__Assignment__: Word for word, restate the lines from the top of the records below through the line with "incorporate incentive programs", both included, with no pictures in the result.
_ _ _ _
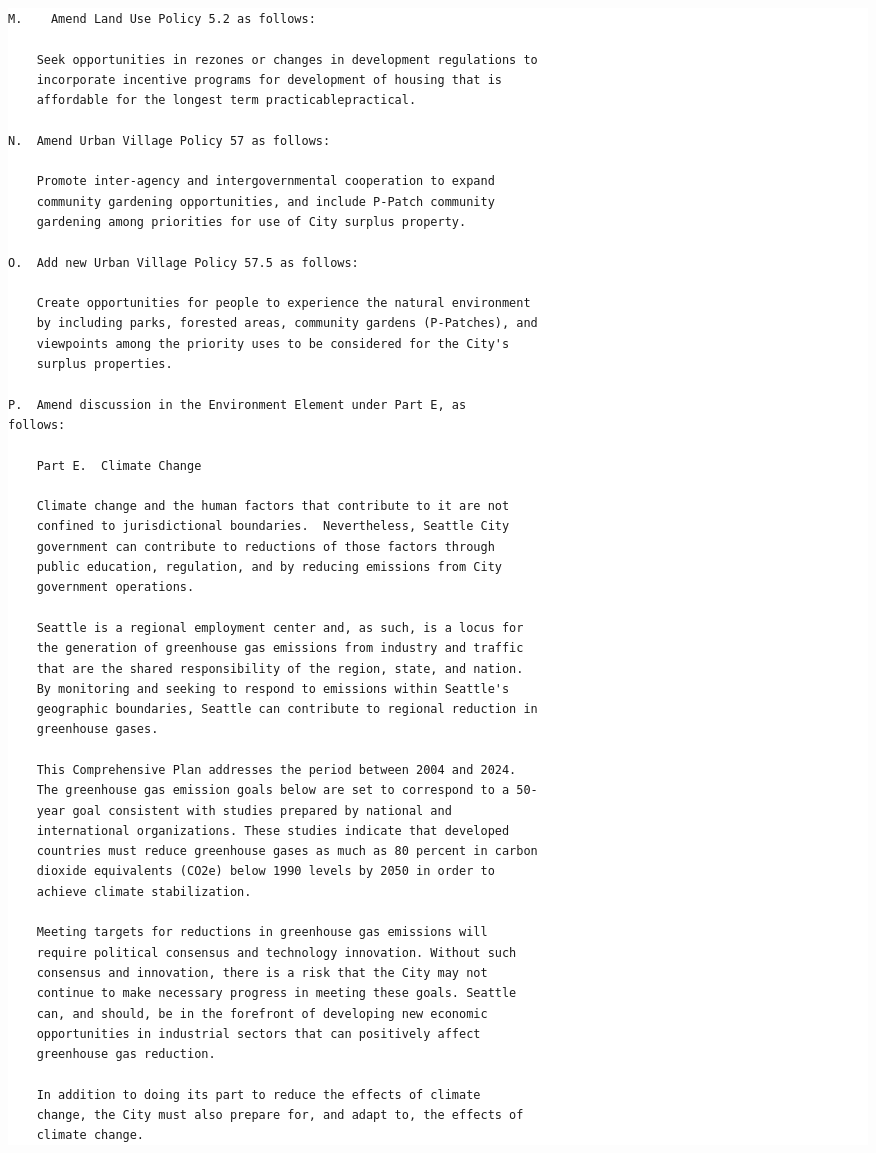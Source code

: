     M.    Amend Land Use Policy 5.2 as follows:  
  
        Seek opportunities in rezones or changes in development regulations to  
        incorporate incentive programs for development of housing that is  
        affordable for the longest term practicablepractical.  
  
    N.  Amend Urban Village Policy 57 as follows:  
  
        Promote inter-agency and intergovernmental cooperation to expand  
        community gardening opportunities, and include P-Patch community  
        gardening among priorities for use of City surplus property.  
  
    O.  Add new Urban Village Policy 57.5 as follows:  
  
        Create opportunities for people to experience the natural environment  
        by including parks, forested areas, community gardens (P-Patches), and  
        viewpoints among the priority uses to be considered for the City's  
        surplus properties.  
  
    P.  Amend discussion in the Environment Element under Part E, as  
    follows:  
  
        Part E.  Climate Change  
  
        Climate change and the human factors that contribute to it are not  
        confined to jurisdictional boundaries.  Nevertheless, Seattle City  
        government can contribute to reductions of those factors through  
        public education, regulation, and by reducing emissions from City  
        government operations.  
  
        Seattle is a regional employment center and, as such, is a locus for  
        the generation of greenhouse gas emissions from industry and traffic  
        that are the shared responsibility of the region, state, and nation.  
        By monitoring and seeking to respond to emissions within Seattle's  
        geographic boundaries, Seattle can contribute to regional reduction in  
        greenhouse gases.  
  
        This Comprehensive Plan addresses the period between 2004 and 2024.  
        The greenhouse gas emission goals below are set to correspond to a 50-  
        year goal consistent with studies prepared by national and  
        international organizations. These studies indicate that developed  
        countries must reduce greenhouse gases as much as 80 percent in carbon  
        dioxide equivalents (CO2e) below 1990 levels by 2050 in order to  
        achieve climate stabilization.  
  
        Meeting targets for reductions in greenhouse gas emissions will  
        require political consensus and technology innovation. Without such  
        consensus and innovation, there is a risk that the City may not  
        continue to make necessary progress in meeting these goals. Seattle  
        can, and should, be in the forefront of developing new economic  
        opportunities in industrial sectors that can positively affect  
        greenhouse gas reduction.  
  
        In addition to doing its part to reduce the effects of climate  
        change, the City must also prepare for, and adapt to, the effects of  
        climate change.  
  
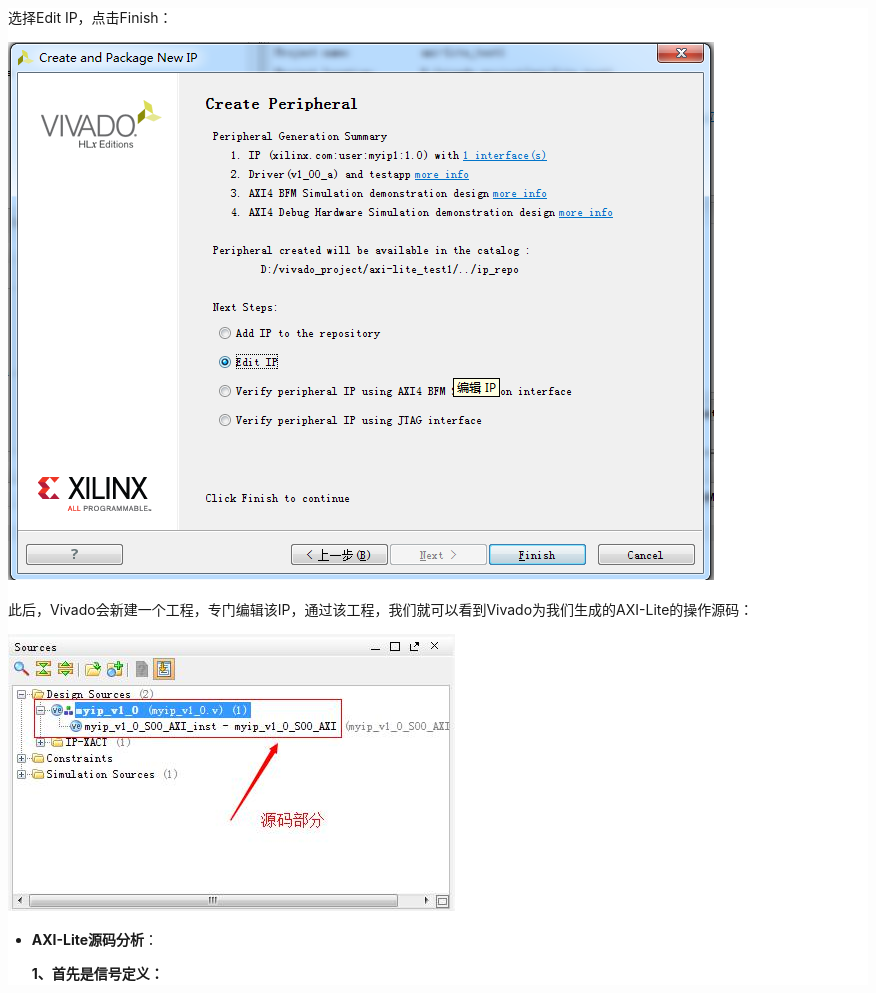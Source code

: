 选择Edit IP，点击Finish：

![](/../typora%E5%9B%BE%E7%89%87%E6%80%BB/axi-lite%E8%87%AA%E5%AE%9A%E4%B9%89IP%E6%B5%81%E7%A8%8B6.png)

此后，Vivado会新建一个工程，专门编辑该IP，通过该工程，我们就可以看到Vivado为我们生成的AXI-Lite的操作源码：

![](/../typora%E5%9B%BE%E7%89%87%E6%80%BB/axi-lite%E8%87%AA%E5%AE%9A%E4%B9%89IP%E6%B5%81%E7%A8%8B7.jpg)

- **AXI-Lite源码分析**：

  **1、首先是信号定义：**
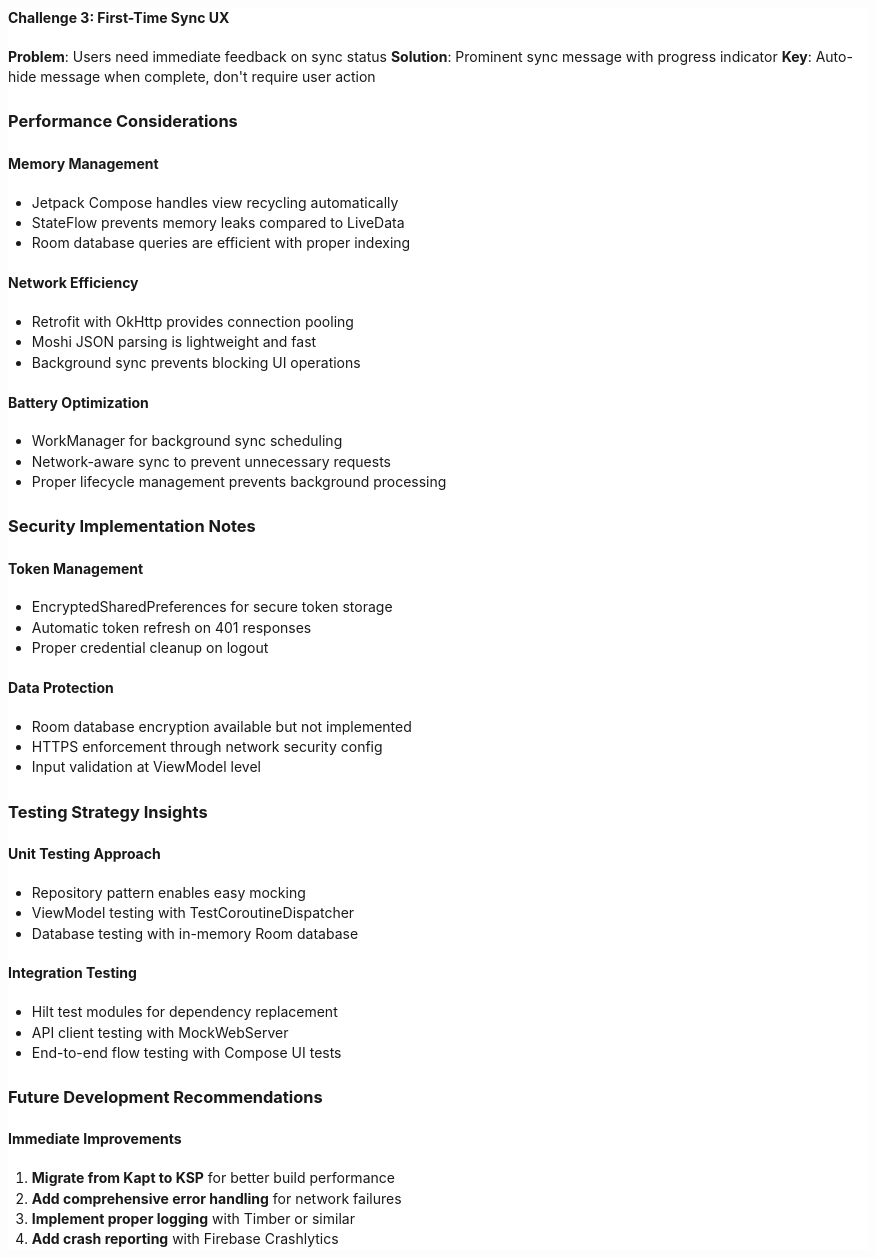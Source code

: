 #### Challenge 3: First-Time Sync UX
**Problem**: Users need immediate feedback on sync status
**Solution**: Prominent sync message with progress indicator
**Key**: Auto-hide message when complete, don't require user action

### Performance Considerations

#### Memory Management
- Jetpack Compose handles view recycling automatically
- StateFlow prevents memory leaks compared to LiveData
- Room database queries are efficient with proper indexing

#### Network Efficiency
- Retrofit with OkHttp provides connection pooling
- Moshi JSON parsing is lightweight and fast
- Background sync prevents blocking UI operations

#### Battery Optimization
- WorkManager for background sync scheduling
- Network-aware sync to prevent unnecessary requests
- Proper lifecycle management prevents background processing

### Security Implementation Notes

#### Token Management
- EncryptedSharedPreferences for secure token storage
- Automatic token refresh on 401 responses
- Proper credential cleanup on logout

#### Data Protection
- Room database encryption available but not implemented
- HTTPS enforcement through network security config
- Input validation at ViewModel level

### Testing Strategy Insights

#### Unit Testing Approach
- Repository pattern enables easy mocking
- ViewModel testing with TestCoroutineDispatcher
- Database testing with in-memory Room database

#### Integration Testing
- Hilt test modules for dependency replacement
- API client testing with MockWebServer
- End-to-end flow testing with Compose UI tests

### Future Development Recommendations

#### Immediate Improvements
1. **Migrate from Kapt to KSP** for better build performance
2. **Add comprehensive error handling** for network failures
3. **Implement proper logging** with Timber or similar
4. **Add crash reporting** with Firebase Crashlytics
_ _ _ _
__Response to the exercise__:
Source code

:     M.    Amend Land Use Policy 5.2 as follows:  
  
        Seek opportunities in rezones or changes in development regulations to  
        incorporate incentive programs for development of housing that is  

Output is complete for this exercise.